The flat keyboard flexes and bends as you type, and the thin lid – just 8mm – shows exactly why skinny luxury ultraportables go for aluminum or carbon-fiber for their casings: the plastic twists so easily that distorting the screen is the rule, not the risk. Meanwhile the touchpad is too small and its vaunted-multitouch functionality was tough to use.
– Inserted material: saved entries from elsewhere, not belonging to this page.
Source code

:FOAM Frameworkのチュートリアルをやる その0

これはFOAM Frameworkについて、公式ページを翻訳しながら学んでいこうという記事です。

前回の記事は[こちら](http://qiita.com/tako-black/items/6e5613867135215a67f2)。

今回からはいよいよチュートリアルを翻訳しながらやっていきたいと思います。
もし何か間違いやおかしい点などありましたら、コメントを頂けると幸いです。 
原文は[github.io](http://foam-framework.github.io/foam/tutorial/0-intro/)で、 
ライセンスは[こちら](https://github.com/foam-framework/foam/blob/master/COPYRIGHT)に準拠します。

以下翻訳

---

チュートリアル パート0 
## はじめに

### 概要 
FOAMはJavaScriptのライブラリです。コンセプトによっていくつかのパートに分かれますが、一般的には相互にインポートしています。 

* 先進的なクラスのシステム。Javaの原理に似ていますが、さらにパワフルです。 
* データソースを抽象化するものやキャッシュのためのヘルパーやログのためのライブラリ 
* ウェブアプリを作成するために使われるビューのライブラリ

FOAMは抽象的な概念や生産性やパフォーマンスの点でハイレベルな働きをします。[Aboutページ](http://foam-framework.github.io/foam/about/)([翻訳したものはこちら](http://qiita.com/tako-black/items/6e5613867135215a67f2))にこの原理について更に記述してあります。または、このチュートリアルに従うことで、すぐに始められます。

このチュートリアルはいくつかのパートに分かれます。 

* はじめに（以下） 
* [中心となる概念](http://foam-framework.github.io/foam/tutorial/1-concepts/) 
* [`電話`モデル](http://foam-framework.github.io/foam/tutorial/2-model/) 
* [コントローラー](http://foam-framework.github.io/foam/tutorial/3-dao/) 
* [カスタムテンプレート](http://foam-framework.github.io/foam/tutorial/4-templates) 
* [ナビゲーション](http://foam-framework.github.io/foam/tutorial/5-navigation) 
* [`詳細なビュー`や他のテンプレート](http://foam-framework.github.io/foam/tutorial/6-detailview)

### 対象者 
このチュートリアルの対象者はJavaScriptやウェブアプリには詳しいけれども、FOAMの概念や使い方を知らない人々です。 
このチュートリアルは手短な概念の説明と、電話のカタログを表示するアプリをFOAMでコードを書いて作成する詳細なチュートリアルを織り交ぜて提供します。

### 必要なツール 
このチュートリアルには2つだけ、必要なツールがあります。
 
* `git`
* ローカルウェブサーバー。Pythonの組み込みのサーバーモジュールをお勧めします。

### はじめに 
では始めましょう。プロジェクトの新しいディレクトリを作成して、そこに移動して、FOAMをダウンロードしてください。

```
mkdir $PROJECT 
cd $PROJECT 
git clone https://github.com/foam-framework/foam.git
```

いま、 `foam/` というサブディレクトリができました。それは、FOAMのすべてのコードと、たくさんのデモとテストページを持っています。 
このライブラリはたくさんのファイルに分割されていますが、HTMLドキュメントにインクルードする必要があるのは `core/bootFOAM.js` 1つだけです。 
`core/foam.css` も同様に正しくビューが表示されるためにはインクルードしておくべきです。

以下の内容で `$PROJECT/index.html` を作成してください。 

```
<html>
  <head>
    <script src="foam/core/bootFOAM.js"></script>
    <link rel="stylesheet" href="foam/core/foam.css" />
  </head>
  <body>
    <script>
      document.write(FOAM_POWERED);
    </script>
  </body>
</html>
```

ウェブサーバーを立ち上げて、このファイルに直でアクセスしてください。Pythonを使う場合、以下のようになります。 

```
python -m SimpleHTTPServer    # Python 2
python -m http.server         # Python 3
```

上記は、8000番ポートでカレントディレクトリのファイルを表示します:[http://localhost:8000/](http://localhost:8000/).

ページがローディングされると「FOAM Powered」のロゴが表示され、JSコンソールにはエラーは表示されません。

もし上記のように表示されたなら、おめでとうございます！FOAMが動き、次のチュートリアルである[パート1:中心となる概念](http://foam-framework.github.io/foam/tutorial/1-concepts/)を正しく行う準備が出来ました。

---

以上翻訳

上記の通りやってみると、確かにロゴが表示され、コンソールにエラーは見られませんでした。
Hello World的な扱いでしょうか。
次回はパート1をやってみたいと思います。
But it's the Atom Z520 that really spoils things, running at just 1.33GHz and paired with 1GB of RAM. While the 1366 x 768 16:9 display is simply begging out for some high-def content, the gutless CPU can't even cope with HD YouTube videos, never mind standard 720p content.
Throw in the sub-3hrs runtime from the standard 3-cell 2,200mAh battery (without taxing the system with WiFi or Bluetooth) or the weight/bulk impact of the 6-cell 5,200mAh pack, and you've a machine that "is a nightmare to live with." The looks are there, certainly, but you may have to pay more than £379 ($572) to get the hardware that lives up to them.